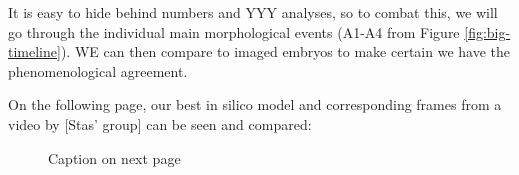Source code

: 
It is easy to hide behind numbers and YYY analyses, so to combat this, we will go through the individual main morphological events (A1-A4 from Figure \ref{fig:big-timeline}). WE can then compare to imaged embryos to make certain we have the phenomenological agreement.

On the following page, our best in silico model and corresponding frames from a video by [Stas' group] can be seen and compared:

\newpage

\begin{figure}[H]
    \centering
    \vspace*{-1cm}\hspace*{-1cm}
    \caption{Caption on next page}
    \label{fig:big-visual-comparison}
\end{figure}
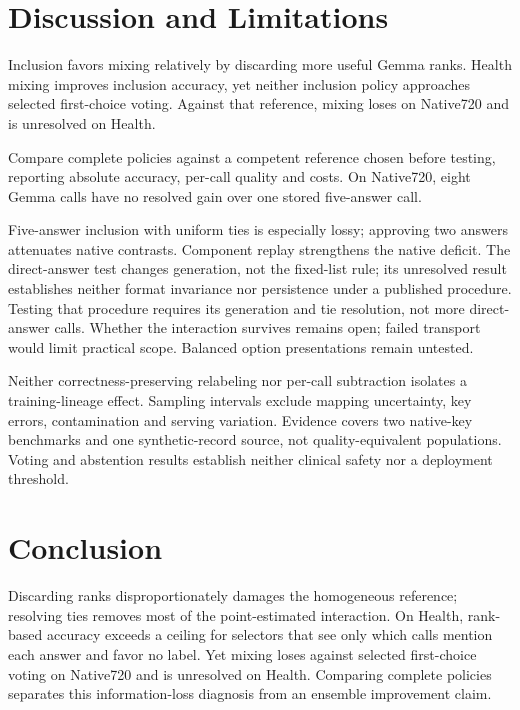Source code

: \documentclass{article}
\begin{document}
\section{Discussion and Limitations}

Inclusion favors mixing relatively by discarding more useful Gemma ranks. Health mixing improves inclusion accuracy, yet neither inclusion policy approaches selected first-choice voting. Against that reference, mixing loses on Native720 and is unresolved on Health.

Compare complete policies against a competent reference chosen before testing, reporting absolute accuracy, per-call quality and costs. On Native720, eight Gemma calls have no resolved gain over one stored five-answer call.

Five-answer inclusion with uniform ties is especially lossy; approving two answers attenuates native contrasts. Component replay strengthens the native deficit. The direct-answer test changes generation, not the fixed-list rule; its unresolved result establishes neither format invariance nor persistence under a published procedure. Testing that procedure requires its generation and tie resolution, not more direct-answer calls. Whether the interaction survives remains open; failed transport would limit practical scope. Balanced option presentations remain untested.

Neither correctness-preserving relabeling nor per-call subtraction isolates a training-lineage effect. Sampling intervals exclude mapping uncertainty, key errors, contamination and serving variation. Evidence covers two native-key benchmarks and one synthetic-record source, not quality-equivalent populations. Voting and abstention results establish neither clinical safety nor a deployment threshold.

\section{Conclusion}

Discarding ranks disproportionately damages the homogeneous reference; resolving ties removes most of the point-estimated interaction. On Health, rank-based accuracy exceeds a ceiling for selectors that see only which calls mention each answer and favor no label. Yet mixing loses against selected first-choice voting on Native720 and is unresolved on Health. Comparing complete policies separates this information-loss diagnosis from an ensemble improvement claim.

\clearpage


\clearpage
\appendix
\end{document}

* _What is expected_: Read the entries above and find each line holding the word "more". Copy it out.

* _Answer for the task_:
Inclusion favors mixing relatively by discarding more useful Gemma ranks. Health mixing improves inclusion accuracy, yet neither inclusion policy approaches selected first-choice voting. Against that reference, mixing loses on Native720 and is unresolved on Health.
Five-answer inclusion with uniform ties is especially lossy; approving two answers attenuates native contrasts. Component replay strengthens the native deficit. The direct-answer test changes generation, not the fixed-list rule; its unresolved result establishes neither format invariance nor persistence under a published procedure. Testing that procedure requires its generation and tie resolution, not more direct-answer calls. Whether the interaction survives remains open; failed transport would limit practical scope. Balanced option presentations remain untested.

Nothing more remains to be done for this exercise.